日本でサービスというと、「無料」という意味になるのですよね。
「今、XXを一つ買うと、△△を一つサービス!」とか。
昔、海外旅行中に香港かシンガポールあたりの空港の免税店で見かけたのですが、日本人観光客が、おそらく値切ろうとしていたのだと思うのですが、こんな感じの事を言ってました。
I will buy this 3, 1 service, please.
おそらく、三つ買うから一つサービスしてくれと言いたいんだと思いますが、かわいそうに、店員さんは「?????」状態になってました。
そりゃ、意味がわかりませんわねえ。
英語では、「サービス」というものは、あくまでも「無形の財」であり、「無料」という意味は全くありません。
経済に置いては、基本、「サービス」というモノには対価が発生します。
だから、「3つ買う。一つサービス」っていわれても、そもそもなぜここでサービスという単語が出てくるのか全然わからないのです。
でも、日本語における外来語の「サービス」は、「無料」という意味があるのですよね。
これは、日本には、「無形の物は無料である」という文化があるからだと思えてならないのです。
日本の「お・も・て・な・し」文化は素晴らしいと思います。
でも、それは裏を返せば、日本には、サービスとか無形のものに金銭的価値を認めない文化があるということです。
なので日本は、製造業のような、目に見えるものを作る事に関しては一時期一世を風靡しましたが、ソフト面、例えばITセキュリティーみたいな分野では、世界に遅れを取っているように思えるのです。
まあ、ハッキリ言いますと、日本のITテクノロジーは、遅れていると思います。
インフラやハード面はとても進んでいるので、通信速度とかはメチャメチャ速いけど、セキュリティが弱い。
これは、日本の会社のお偉いさんは、セキュリティーみたいな目の見えないモノにはお金を使わないできたことの現われだと思うんですよね。
なので日本では、せっかくキャッシュレスのシステムを導入しても、セキュリティー問題が起こってしまって、計画が頓挫してしまったりする。

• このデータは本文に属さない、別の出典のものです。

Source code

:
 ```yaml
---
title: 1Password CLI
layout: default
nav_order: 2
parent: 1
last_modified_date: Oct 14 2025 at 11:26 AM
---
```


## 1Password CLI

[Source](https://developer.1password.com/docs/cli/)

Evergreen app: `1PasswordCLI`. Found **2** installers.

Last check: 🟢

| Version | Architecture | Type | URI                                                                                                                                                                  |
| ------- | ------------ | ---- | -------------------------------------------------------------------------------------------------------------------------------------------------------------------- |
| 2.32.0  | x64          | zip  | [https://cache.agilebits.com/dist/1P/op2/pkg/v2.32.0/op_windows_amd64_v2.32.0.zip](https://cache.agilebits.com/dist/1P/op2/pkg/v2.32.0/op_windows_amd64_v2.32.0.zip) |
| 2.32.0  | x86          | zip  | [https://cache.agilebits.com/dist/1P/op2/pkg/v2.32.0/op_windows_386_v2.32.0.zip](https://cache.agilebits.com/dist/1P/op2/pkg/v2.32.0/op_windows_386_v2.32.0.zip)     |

これは、ひいては、日本の社会が、セキュリティーという目に見えないものの価値を軽視してきた事の代償だと思うです。
そして、その根底に、日本の「お・も・て・な・し」精神があるとしたら、「おもてなし」っていうのは、そんなに良いことばかりじゃないな、と思うのです。
日本は、対価を期待せずに「おもてなし」する良い国です!
といえば、聞こえはよいですが、
日本人は、「無形の財」は無料だと考えています!
と表現したら、「え???」となりますよね。
だから最近、「お・も・て・な・し」という言葉をあんまり連呼されると、ケッと思ってしまうのです。